PROMPT | Keeping every word in place, write out the entries that come next.

PROVIDED MATERIAL |
# # #

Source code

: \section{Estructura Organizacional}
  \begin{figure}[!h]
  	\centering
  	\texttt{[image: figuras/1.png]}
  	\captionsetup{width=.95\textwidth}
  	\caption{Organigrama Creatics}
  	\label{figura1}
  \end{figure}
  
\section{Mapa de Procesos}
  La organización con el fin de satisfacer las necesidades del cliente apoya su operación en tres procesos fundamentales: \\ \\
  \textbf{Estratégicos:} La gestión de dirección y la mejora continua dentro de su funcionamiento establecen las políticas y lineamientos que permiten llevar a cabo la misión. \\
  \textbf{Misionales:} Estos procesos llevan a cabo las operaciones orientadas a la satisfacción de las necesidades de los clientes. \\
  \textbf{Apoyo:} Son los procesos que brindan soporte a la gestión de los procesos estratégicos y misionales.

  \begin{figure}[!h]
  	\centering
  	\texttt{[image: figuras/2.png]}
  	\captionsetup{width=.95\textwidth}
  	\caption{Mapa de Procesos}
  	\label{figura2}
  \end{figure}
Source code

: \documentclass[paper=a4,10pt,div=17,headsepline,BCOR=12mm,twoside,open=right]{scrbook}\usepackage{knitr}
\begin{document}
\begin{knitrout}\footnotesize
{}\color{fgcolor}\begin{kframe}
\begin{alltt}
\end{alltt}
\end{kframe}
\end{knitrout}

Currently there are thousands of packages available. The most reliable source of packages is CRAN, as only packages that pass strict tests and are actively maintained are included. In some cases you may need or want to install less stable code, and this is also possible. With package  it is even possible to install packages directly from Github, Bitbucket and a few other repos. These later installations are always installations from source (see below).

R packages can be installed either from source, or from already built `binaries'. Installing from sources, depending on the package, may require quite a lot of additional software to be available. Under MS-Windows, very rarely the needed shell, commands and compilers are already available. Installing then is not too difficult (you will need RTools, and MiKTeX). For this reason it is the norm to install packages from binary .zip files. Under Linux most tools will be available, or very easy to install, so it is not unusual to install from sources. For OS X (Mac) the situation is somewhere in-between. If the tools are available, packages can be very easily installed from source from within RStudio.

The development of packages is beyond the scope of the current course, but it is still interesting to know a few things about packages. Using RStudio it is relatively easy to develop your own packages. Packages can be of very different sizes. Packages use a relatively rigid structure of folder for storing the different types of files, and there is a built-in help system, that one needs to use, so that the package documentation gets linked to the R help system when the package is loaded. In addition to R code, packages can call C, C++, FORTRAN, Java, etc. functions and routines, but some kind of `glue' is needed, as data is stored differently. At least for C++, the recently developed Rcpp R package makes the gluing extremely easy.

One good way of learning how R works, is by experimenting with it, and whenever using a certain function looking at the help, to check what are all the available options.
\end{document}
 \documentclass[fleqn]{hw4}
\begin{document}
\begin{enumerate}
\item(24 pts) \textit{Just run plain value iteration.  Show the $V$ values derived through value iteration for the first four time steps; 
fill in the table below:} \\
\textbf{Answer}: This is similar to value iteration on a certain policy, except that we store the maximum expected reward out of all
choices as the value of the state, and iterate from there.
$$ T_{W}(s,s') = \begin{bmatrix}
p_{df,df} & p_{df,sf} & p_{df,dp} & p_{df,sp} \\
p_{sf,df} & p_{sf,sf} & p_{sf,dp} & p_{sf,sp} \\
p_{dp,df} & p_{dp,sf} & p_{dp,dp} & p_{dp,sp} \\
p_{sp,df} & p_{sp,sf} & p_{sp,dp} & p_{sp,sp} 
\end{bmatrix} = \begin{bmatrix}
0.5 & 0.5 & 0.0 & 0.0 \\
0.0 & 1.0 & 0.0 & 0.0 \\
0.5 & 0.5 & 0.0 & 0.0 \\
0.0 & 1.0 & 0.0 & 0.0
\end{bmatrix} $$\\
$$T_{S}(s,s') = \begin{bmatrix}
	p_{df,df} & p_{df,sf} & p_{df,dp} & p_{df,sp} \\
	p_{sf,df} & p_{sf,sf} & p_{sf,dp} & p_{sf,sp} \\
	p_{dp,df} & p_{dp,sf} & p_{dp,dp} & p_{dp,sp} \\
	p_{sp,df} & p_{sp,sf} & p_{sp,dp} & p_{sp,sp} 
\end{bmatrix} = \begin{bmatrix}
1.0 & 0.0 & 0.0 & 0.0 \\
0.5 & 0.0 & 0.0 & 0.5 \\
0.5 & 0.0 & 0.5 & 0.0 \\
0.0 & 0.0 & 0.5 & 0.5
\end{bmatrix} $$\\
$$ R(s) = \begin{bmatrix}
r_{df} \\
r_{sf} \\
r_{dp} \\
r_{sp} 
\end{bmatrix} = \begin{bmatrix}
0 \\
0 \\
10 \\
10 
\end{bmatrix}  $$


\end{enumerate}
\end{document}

# # #

RESULT BELOW |
Source code

: \section{Estructura Organizacional}
  \begin{figure}[!h]
  	\centering
  	\texttt{[image: figuras/1.png]}
  	\captionsetup{width=.95\textwidth}
  	\caption{Organigrama Creatics}
  	\label{figura1}
  \end{figure}
  
\section{Mapa de Procesos}
  La organización con el fin de satisfacer las necesidades del cliente apoya su operación en tres procesos fundamentales: \\ \\
  \textbf{Estratégicos:} La gestión de dirección y la mejora continua dentro de su funcionamiento establecen las políticas y lineamientos que permiten llevar a cabo la misión. \\
  \textbf{Misionales:} Estos procesos llevan a cabo las operaciones orientadas a la satisfacción de las necesidades de los clientes. \\
  \textbf{Apoyo:} Son los procesos que brindan soporte a la gestión de los procesos estratégicos y misionales.

  \begin{figure}[!h]
  	\centering
  	\texttt{[image: figuras/2.png]}
  	\captionsetup{width=.95\textwidth}
  	\caption{Mapa de Procesos}
  	\label{figura2}
  \end{figure}
Source code

: \documentclass[paper=a4,10pt,div=17,headsepline,BCOR=12mm,twoside,open=right]{scrbook}\usepackage{knitr}
\begin{document}
\begin{knitrout}\footnotesize
{}\color{fgcolor}\begin{kframe}
\begin{alltt}
\end{alltt}
\end{kframe}
\end{knitrout}

Currently there are thousands of packages available. The most reliable source of packages is CRAN, as only packages that pass strict tests and are actively maintained are included. In some cases you may need or want to install less stable code, and this is also possible. With package  it is even possible to install packages directly from Github, Bitbucket and a few other repos. These later installations are always installations from source (see below).

R packages can be installed either from source, or from already built `binaries'. Installing from sources, depending on the package, may require quite a lot of additional software to be available. Under MS-Windows, very rarely the needed shell, commands and compilers are already available. Installing then is not too difficult (you will need RTools, and MiKTeX). For this reason it is the norm to install packages from binary .zip files. Under Linux most tools will be available, or very easy to install, so it is not unusual to install from sources. For OS X (Mac) the situation is somewhere in-between. If the tools are available, packages can be very easily installed from source from within RStudio.

The development of packages is beyond the scope of the current course, but it is still interesting to know a few things about packages. Using RStudio it is relatively easy to develop your own packages. Packages can be of very different sizes. Packages use a relatively rigid structure of folder for storing the different types of files, and there is a built-in help system, that one needs to use, so that the package documentation gets linked to the R help system when the package is loaded. In addition to R code, packages can call C, C++, FORTRAN, Java, etc. functions and routines, but some kind of `glue' is needed, as data is stored differently. At least for C++, the recently developed Rcpp R package makes the gluing extremely easy.

One good way of learning how R works, is by experimenting with it, and whenever using a certain function looking at the help, to check what are all the available options.
\end{document}
 \documentclass[fleqn]{hw4}
\begin{document}
\begin{enumerate}
\item(24 pts) \textit{Just run plain value iteration.  Show the $V$ values derived through value iteration for the first four time steps; 
fill in the table below:} \\
\textbf{Answer}: This is similar to value iteration on a certain policy, except that we store the maximum expected reward out of all
choices as the value of the state, and iterate from there.
$$ T_{W}(s,s') = \begin{bmatrix}
p_{df,df} & p_{df,sf} & p_{df,dp} & p_{df,sp} \\
p_{sf,df} & p_{sf,sf} & p_{sf,dp} & p_{sf,sp} \\
p_{dp,df} & p_{dp,sf} & p_{dp,dp} & p_{dp,sp} \\
p_{sp,df} & p_{sp,sf} & p_{sp,dp} & p_{sp,sp} 
\end{bmatrix} = \begin{bmatrix}
0.5 & 0.5 & 0.0 & 0.0 \\
0.0 & 1.0 & 0.0 & 0.0 \\
0.5 & 0.5 & 0.0 & 0.0 \\
0.0 & 1.0 & 0.0 & 0.0
\end{bmatrix} $$\\
$$T_{S}(s,s') = \begin{bmatrix}
	p_{df,df} & p_{df,sf} & p_{df,dp} & p_{df,sp} \\
	p_{sf,df} & p_{sf,sf} & p_{sf,dp} & p_{sf,sp} \\
	p_{dp,df} & p_{dp,sf} & p_{dp,dp} & p_{dp,sp} \\
	p_{sp,df} & p_{sp,sf} & p_{sp,dp} & p_{sp,sp} 
\end{bmatrix} = \begin{bmatrix}
1.0 & 0.0 & 0.0 & 0.0 \\
0.5 & 0.0 & 0.0 & 0.5 \\
0.5 & 0.0 & 0.5 & 0.0 \\
0.0 & 0.0 & 0.5 & 0.5
\end{bmatrix} $$\\
$$ R(s) = \begin{bmatrix}
r_{df} \\
r_{sf} \\
r_{dp} \\
r_{sp} 
\end{bmatrix} = \begin{bmatrix}
0 \\
0 \\
10 \\
10 
\end{bmatrix}  $$


\end{enumerate}
\end{document}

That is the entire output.